▶ [EXERCISE DATA]:
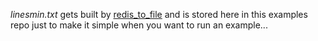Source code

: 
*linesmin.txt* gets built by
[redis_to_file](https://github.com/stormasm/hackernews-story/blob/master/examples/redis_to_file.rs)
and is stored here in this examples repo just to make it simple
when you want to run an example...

--

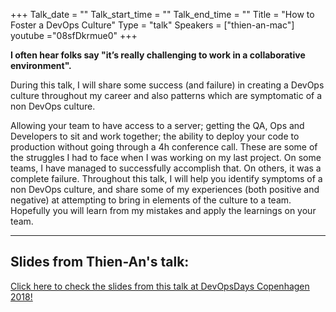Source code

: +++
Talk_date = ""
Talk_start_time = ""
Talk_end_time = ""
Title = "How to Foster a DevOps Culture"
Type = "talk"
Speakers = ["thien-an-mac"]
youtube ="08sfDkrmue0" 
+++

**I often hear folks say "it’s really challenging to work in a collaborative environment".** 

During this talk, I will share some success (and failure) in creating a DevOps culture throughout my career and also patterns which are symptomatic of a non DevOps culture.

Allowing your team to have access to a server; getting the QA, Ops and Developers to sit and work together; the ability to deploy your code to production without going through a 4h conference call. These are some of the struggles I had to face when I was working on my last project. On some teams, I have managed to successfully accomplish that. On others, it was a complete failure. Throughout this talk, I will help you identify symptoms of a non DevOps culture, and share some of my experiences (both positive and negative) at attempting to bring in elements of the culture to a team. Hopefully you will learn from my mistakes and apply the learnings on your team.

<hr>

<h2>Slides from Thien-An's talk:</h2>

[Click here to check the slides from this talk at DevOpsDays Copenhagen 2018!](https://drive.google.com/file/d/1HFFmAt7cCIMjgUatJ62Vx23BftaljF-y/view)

...

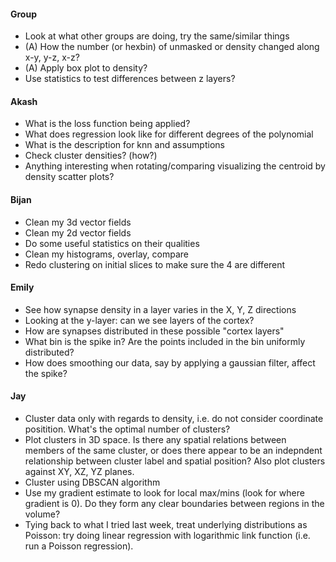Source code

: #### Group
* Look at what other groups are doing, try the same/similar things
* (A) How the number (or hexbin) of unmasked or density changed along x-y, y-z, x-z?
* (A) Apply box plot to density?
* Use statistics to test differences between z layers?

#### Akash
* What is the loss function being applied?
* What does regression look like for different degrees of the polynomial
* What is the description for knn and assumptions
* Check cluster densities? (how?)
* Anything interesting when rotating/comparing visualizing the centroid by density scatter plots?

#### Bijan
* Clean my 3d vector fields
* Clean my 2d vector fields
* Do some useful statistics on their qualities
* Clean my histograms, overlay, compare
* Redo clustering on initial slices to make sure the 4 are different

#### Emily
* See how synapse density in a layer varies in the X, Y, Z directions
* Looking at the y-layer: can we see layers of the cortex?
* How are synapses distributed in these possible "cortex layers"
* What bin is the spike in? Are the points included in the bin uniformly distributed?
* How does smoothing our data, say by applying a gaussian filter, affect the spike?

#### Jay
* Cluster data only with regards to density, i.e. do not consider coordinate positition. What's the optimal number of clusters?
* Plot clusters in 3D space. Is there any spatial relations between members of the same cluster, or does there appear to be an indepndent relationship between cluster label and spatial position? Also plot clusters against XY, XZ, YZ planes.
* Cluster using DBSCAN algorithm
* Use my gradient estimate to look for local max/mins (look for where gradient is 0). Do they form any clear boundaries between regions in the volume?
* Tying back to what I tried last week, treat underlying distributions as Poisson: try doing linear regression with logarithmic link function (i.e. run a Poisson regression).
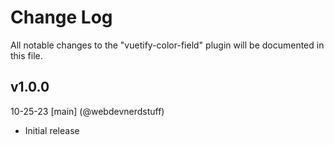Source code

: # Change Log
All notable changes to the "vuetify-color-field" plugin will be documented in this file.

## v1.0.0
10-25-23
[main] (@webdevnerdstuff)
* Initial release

▶ [PROBLEM TO SOLVE]: Go through the records above and, whenever a line includes the word "distributed", copy it.

▶ [OUTPUT OF THE TASK]:
* How are synapses distributed in these possible "cortex layers"
* What bin is the spike in? Are the points included in the bin uniformly distributed?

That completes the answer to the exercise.